[Start of section]
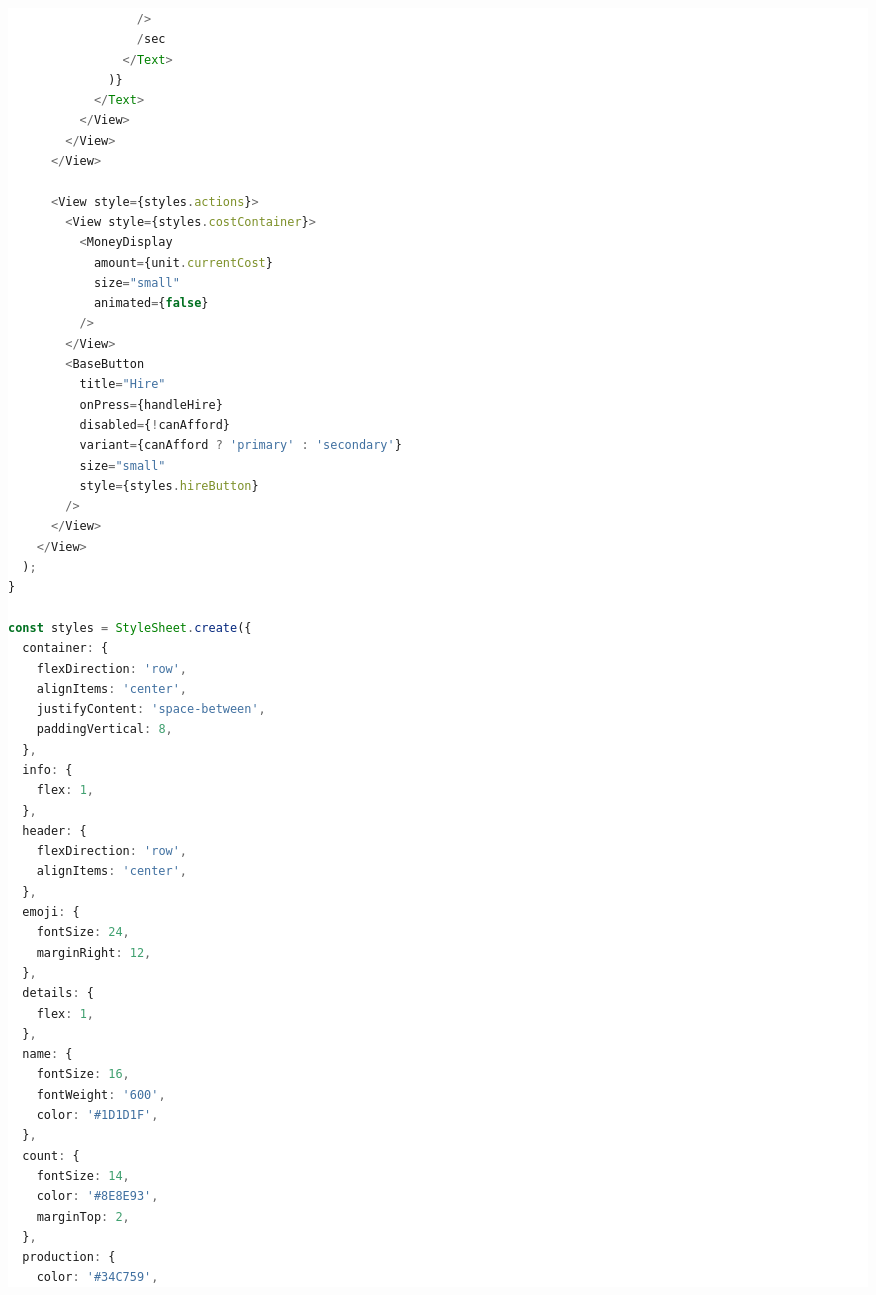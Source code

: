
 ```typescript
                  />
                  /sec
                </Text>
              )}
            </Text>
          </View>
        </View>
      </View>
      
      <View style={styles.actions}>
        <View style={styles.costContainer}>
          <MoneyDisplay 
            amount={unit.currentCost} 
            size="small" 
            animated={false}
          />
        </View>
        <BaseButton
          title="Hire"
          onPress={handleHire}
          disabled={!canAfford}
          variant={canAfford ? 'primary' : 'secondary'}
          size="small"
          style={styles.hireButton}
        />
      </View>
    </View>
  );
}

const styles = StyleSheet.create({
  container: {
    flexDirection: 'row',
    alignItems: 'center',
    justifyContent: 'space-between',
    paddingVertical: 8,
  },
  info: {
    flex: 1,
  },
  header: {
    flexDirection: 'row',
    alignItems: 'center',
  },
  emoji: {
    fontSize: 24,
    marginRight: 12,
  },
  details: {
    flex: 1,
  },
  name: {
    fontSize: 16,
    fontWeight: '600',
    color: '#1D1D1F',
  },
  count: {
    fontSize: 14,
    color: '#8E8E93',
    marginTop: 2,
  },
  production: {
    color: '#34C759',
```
[End of section]
[Start of section]
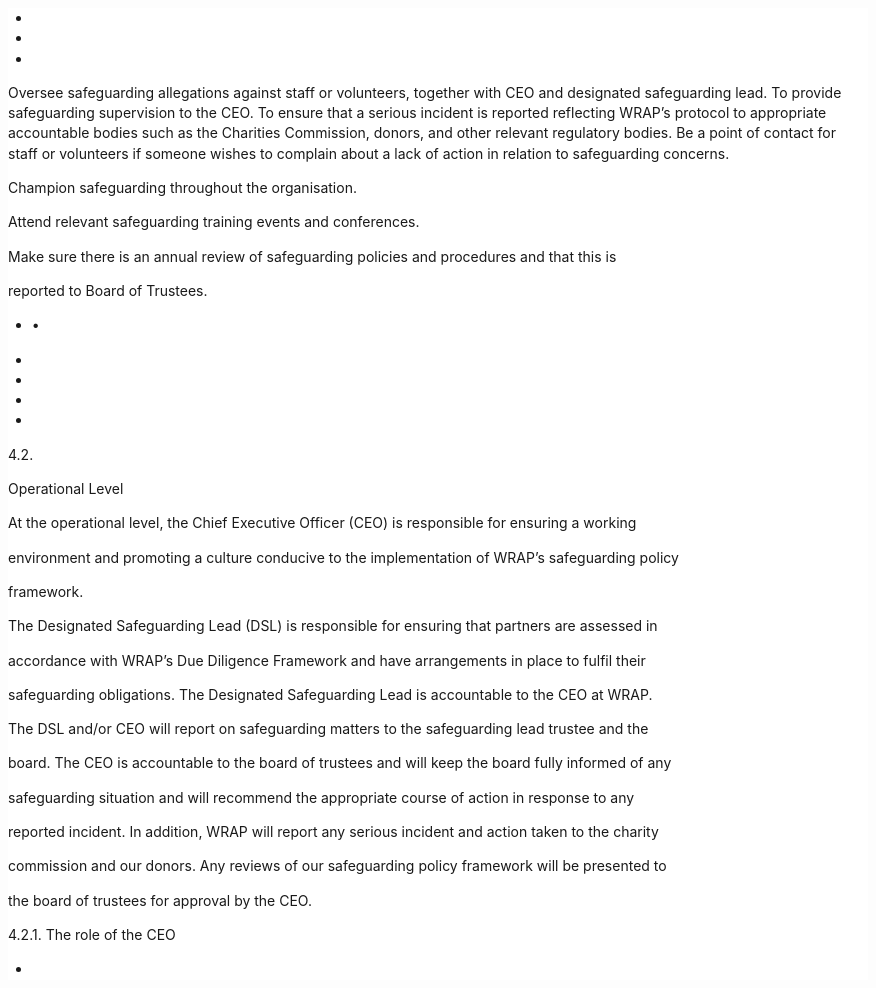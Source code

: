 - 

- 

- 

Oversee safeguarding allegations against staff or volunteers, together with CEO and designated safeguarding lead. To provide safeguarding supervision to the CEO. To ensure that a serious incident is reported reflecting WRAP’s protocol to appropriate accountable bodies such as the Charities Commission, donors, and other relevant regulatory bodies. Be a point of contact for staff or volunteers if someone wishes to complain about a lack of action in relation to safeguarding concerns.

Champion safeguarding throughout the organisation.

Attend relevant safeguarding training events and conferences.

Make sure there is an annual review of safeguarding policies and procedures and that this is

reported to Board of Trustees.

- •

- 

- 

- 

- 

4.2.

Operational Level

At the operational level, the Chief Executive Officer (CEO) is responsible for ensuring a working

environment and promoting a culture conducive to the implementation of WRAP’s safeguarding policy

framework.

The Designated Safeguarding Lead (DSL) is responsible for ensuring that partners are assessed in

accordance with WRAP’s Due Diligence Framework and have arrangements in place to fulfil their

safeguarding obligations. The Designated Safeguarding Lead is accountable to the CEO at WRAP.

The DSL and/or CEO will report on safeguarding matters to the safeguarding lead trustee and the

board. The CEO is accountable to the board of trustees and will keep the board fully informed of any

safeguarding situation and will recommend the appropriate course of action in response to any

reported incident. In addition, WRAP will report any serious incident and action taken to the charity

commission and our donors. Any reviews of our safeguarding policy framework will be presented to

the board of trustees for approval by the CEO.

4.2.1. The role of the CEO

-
[End of section]
WHAT THE TASK REQUIRES:
Which lines in the listing above include the string "ensuring"? Copy each of them.

OUTPUT OF THE EXERCISE:
At the operational level, the Chief Executive Officer (CEO) is responsible for ensuring a working
The Designated Safeguarding Lead (DSL) is responsible for ensuring that partners are assessed in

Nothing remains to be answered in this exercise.